И, не в силах больше смотреть на то, во что Бурхаев-старший превратил мою красивую и гордую подругу, бегом бросилась за дверь.
Доктору хватило беглого взгляда, чтобы понять: без госпитализации не обойтись. Но он не выглядел ни шокированным, ни даже удивлённым, за что я его почти возненавидела. Интересно, как часто этому ещё молодому мужчине приходилось видеть здесь избитых и изнасилованных девушек? А умирающих? Как давно это стало для него обыденностью, не заслуживающей каких-либо эмоций?

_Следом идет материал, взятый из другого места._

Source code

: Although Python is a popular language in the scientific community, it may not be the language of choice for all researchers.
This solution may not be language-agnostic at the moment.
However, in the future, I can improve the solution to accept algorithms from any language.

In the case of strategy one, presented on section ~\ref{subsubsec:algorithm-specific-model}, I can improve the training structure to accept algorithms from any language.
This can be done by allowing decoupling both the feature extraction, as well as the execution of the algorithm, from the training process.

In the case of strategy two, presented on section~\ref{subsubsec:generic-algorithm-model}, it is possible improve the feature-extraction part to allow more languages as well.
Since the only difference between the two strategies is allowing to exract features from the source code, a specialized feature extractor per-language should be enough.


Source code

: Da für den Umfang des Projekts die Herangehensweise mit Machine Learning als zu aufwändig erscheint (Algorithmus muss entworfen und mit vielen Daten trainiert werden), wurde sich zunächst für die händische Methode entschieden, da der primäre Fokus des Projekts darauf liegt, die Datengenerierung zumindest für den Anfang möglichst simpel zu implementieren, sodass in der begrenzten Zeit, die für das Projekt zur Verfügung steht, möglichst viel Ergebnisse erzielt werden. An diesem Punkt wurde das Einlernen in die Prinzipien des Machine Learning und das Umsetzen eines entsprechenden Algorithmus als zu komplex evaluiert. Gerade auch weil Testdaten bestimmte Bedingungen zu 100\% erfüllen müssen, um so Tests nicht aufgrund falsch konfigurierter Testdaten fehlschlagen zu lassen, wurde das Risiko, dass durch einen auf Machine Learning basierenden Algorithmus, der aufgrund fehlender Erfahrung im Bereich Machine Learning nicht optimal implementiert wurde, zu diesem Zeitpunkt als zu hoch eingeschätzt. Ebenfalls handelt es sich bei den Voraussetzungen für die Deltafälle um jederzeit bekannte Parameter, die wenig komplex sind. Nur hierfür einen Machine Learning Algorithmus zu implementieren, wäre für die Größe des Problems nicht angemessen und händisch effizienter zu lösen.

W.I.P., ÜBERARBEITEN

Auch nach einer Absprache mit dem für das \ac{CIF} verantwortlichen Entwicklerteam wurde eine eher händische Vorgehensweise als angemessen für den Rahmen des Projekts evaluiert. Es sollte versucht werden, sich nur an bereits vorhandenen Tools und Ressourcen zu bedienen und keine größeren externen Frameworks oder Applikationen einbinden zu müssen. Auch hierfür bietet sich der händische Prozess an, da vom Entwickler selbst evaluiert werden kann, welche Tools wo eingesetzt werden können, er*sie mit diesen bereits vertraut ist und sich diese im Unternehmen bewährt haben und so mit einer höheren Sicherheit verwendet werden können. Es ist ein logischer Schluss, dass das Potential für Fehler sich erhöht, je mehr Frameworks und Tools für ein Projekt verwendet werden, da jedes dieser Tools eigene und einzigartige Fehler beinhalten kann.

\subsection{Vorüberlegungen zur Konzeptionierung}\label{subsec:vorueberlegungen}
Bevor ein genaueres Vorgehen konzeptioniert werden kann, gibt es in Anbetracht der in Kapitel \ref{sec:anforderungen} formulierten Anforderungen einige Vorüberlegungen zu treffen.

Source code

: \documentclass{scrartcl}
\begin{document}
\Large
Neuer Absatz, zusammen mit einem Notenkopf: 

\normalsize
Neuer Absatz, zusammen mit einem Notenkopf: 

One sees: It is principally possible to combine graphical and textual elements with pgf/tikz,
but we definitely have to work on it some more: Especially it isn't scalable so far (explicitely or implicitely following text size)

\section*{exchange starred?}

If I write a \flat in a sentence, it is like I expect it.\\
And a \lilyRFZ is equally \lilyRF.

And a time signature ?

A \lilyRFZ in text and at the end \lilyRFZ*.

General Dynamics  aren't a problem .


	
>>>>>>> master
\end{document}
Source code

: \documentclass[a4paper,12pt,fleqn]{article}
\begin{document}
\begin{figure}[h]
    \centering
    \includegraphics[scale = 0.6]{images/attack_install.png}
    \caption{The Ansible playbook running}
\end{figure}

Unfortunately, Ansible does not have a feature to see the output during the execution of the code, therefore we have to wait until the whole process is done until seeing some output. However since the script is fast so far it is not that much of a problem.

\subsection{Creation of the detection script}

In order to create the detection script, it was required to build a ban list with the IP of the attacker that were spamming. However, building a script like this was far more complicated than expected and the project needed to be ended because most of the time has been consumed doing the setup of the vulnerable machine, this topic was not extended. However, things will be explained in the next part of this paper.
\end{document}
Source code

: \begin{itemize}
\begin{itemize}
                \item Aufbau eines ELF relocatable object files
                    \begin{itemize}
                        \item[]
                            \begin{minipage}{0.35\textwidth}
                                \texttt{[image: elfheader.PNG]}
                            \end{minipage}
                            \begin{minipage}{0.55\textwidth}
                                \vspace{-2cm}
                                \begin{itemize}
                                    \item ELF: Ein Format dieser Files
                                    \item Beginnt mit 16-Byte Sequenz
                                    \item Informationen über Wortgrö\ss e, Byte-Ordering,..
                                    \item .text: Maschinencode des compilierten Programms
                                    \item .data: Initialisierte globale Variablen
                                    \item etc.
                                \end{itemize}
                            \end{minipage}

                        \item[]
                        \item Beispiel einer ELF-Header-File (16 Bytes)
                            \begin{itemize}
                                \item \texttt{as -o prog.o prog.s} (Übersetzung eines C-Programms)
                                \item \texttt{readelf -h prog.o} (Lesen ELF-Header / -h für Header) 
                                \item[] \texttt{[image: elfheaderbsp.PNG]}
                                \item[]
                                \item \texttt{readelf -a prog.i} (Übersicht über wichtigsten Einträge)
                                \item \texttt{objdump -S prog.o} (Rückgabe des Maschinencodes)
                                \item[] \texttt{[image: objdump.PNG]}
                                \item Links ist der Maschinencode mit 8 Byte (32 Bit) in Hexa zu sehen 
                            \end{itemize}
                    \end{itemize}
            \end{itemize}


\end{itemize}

Два охранника, пришедшие с доктором, переложили совсем ослабевшую Яринку на носилки, а я собрала кое-что из её вещей. Все вместе мы двинулись в клинику, провожаемые молчаливыми соседками, появления которых я даже не заметила. По иронии судьбы Яринка заняла ту же палату, в которой год назад лежала я, перебинтованная, как мумия. Не к месту вспомнилась ночь, что я провела здесь на подоконнике, во все глаза глядя на проходящих под окном странных людей: пьяных, голых, бесстыжих. А для меня как давно это стало обыденностью?

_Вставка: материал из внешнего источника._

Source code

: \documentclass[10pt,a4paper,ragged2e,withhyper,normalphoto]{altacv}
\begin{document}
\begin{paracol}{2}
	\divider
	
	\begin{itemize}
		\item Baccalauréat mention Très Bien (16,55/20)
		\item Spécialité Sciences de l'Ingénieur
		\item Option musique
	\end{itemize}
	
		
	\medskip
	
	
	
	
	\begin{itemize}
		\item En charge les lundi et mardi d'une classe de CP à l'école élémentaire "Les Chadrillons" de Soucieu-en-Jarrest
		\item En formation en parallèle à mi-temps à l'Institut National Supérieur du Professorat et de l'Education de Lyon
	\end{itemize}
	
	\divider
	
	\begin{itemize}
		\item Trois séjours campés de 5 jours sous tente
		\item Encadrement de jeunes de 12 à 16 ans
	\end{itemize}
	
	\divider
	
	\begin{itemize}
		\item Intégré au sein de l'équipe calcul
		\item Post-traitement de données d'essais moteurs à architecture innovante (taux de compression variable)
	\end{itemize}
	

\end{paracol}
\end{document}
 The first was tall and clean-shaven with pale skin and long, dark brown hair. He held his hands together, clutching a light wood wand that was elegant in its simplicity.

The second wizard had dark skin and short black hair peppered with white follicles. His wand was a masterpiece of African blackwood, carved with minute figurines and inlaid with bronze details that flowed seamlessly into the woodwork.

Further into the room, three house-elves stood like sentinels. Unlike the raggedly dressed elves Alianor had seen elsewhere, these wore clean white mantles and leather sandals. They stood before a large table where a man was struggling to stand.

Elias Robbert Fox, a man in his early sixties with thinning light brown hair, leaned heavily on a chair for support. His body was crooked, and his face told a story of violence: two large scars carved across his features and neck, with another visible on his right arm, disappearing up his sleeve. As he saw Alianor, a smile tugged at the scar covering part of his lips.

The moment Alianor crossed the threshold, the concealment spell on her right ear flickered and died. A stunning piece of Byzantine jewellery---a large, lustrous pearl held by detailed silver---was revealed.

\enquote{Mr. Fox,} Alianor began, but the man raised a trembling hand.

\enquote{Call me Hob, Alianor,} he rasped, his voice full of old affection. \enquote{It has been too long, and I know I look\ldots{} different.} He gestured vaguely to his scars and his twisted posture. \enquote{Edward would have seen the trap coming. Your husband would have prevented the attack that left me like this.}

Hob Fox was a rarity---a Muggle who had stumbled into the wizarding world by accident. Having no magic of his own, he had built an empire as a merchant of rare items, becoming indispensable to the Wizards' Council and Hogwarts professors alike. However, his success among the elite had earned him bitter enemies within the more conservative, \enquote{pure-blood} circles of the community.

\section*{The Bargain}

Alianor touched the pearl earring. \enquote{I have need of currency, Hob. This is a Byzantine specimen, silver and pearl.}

— Она поправится? — спросила я у доктора сиплым от слёз голосом, когда Яринка была уложена на больничную кровать, а охранники убрались восвояси.

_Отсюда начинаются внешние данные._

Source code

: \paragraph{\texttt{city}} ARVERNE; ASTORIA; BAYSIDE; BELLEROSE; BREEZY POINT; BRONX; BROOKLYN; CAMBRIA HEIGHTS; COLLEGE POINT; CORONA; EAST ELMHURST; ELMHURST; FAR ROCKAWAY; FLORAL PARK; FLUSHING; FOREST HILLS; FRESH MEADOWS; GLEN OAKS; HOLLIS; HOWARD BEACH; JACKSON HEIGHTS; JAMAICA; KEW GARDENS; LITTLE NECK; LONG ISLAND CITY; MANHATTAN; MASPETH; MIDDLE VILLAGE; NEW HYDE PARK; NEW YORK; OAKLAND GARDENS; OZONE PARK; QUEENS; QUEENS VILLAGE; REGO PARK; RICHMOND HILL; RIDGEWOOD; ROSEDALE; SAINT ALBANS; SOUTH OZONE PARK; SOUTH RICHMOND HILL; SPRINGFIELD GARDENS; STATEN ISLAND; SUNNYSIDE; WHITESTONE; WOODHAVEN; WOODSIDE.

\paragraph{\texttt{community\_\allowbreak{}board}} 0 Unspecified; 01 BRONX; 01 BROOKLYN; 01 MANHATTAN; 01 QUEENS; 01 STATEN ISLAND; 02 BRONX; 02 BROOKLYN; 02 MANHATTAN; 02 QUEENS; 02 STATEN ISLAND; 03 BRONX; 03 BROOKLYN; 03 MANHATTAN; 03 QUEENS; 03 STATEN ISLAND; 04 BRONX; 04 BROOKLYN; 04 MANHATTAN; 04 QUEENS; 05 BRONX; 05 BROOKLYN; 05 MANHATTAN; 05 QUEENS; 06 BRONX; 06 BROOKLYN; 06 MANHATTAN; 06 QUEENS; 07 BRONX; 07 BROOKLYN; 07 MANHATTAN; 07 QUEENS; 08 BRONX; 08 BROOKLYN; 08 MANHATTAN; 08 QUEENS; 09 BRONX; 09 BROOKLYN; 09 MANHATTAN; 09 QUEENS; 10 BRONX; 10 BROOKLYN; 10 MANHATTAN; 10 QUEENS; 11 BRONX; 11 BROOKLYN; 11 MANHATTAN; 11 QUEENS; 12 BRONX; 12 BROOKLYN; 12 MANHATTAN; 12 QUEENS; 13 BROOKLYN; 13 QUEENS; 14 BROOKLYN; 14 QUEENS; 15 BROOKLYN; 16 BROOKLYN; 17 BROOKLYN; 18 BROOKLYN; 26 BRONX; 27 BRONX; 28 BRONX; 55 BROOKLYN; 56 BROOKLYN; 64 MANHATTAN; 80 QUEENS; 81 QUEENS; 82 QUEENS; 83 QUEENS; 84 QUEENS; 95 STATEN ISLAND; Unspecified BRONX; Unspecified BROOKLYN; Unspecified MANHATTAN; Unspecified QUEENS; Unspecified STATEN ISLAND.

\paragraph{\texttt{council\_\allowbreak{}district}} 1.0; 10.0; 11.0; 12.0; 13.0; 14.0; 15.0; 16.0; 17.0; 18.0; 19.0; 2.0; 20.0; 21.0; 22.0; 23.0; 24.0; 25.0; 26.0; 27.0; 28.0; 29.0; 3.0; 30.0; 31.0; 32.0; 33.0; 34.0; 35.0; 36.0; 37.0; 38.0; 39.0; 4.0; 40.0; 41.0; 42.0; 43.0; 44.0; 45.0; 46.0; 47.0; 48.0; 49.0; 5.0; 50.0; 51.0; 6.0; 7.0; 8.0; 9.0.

— Не беспокойся, — он отозвался почти беспечно, заставив меня сжать руки в кулаки. — Вы, девчонки, как кошки живучие. Себя-то помнишь?
— Когда я могу навестить её?
— Завтра днём приходи, — доктор уже возился со шприцами и ампулами, и я бесшумно вышла, постаравшись взглядом уверить Яринку в том, что выполню обещание.
Возвращаться в домик я не стала, боясь расспросов, которыми меня неизбежно забросали бы девушки. Но ещё больше боялась того, что их утешения будут звучать примерно так: «Яринка поправится, это ещё ничего, а вот меня гость однажды…». Такого я могла уже не выдержать. Оазис, жёлтый от песка и синий от моря, кажущийся на первый взгляд райским местечком с его пальмами и павлинами, с аккуратными, словно пряничными, домиками, сегодня повернулся ко мне иной стороной. Тёмной и глубокой, как воды Русалкиной ямы, скрывшей самые страшные его тайны.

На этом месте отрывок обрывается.